--- START ---
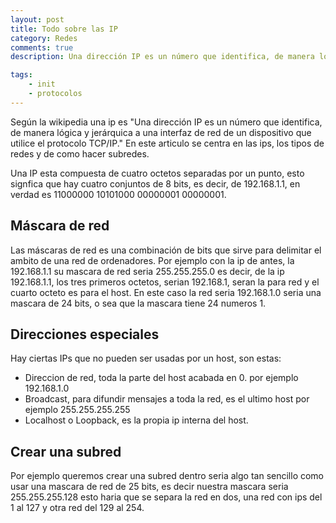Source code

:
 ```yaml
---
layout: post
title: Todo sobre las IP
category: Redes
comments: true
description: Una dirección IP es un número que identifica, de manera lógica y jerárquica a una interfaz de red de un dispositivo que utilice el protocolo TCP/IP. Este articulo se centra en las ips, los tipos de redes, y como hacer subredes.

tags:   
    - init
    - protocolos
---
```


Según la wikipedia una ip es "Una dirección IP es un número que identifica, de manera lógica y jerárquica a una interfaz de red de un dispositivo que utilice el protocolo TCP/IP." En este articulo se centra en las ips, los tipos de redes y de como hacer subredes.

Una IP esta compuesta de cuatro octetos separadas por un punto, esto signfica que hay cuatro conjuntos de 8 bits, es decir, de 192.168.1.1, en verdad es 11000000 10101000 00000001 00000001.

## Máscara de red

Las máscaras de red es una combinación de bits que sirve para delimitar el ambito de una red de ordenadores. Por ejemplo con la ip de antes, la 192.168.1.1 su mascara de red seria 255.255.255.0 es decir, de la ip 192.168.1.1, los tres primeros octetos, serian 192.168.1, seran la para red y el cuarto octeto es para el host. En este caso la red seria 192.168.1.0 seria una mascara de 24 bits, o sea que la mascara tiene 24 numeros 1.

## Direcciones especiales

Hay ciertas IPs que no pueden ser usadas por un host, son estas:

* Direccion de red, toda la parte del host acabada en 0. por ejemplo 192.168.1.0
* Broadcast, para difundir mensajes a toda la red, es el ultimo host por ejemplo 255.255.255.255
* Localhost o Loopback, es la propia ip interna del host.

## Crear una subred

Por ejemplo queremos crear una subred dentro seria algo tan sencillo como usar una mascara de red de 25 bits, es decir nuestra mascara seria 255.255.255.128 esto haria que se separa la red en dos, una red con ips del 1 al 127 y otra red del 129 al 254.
--- END ---
--- START ---
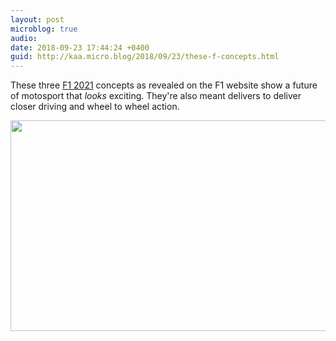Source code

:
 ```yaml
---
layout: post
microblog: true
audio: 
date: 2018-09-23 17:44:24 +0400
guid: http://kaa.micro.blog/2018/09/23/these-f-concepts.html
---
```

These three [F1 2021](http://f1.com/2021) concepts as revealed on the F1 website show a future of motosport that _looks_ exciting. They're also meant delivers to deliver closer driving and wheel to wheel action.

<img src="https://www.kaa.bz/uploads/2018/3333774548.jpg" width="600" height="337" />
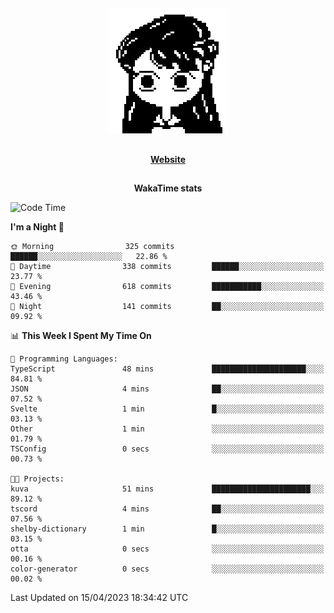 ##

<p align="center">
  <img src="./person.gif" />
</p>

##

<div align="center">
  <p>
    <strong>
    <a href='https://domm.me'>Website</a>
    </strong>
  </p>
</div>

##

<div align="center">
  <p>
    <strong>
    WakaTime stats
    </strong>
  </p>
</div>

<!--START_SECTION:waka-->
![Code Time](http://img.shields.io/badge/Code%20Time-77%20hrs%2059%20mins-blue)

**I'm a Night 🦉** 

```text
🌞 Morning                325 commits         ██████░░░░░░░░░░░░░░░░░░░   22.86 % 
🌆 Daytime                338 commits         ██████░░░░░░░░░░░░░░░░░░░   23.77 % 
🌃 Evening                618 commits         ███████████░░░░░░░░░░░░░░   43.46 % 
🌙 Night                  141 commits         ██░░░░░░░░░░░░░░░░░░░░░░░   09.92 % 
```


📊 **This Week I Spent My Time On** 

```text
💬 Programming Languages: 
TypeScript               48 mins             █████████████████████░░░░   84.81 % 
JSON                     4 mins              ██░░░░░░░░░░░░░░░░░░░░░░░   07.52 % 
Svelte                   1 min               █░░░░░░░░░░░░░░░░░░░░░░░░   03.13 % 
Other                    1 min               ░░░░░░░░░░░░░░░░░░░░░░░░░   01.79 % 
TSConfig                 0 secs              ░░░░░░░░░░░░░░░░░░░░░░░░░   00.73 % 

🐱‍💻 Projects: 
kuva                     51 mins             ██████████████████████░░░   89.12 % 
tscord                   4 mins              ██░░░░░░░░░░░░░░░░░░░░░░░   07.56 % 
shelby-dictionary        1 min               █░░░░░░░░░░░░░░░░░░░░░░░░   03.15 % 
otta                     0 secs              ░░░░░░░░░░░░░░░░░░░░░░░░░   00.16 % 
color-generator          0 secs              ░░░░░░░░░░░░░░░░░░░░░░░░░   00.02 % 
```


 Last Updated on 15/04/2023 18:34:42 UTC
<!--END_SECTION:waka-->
--- END ---
--- START ---
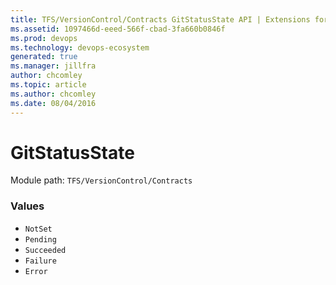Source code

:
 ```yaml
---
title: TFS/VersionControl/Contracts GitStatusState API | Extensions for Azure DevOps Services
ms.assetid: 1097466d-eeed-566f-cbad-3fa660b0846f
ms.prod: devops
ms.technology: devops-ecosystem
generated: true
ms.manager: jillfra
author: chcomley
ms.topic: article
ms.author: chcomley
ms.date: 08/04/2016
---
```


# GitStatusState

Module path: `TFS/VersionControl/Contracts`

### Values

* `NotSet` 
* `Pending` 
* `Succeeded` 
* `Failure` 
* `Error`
--- END ---
*Task requirements*
Copy the lines of the entries above that mention "title".

*Exercise response*
title: Todo sobre las IP
title: TFS/VersionControl/Contracts GitStatusState API | Extensions for Azure DevOps Services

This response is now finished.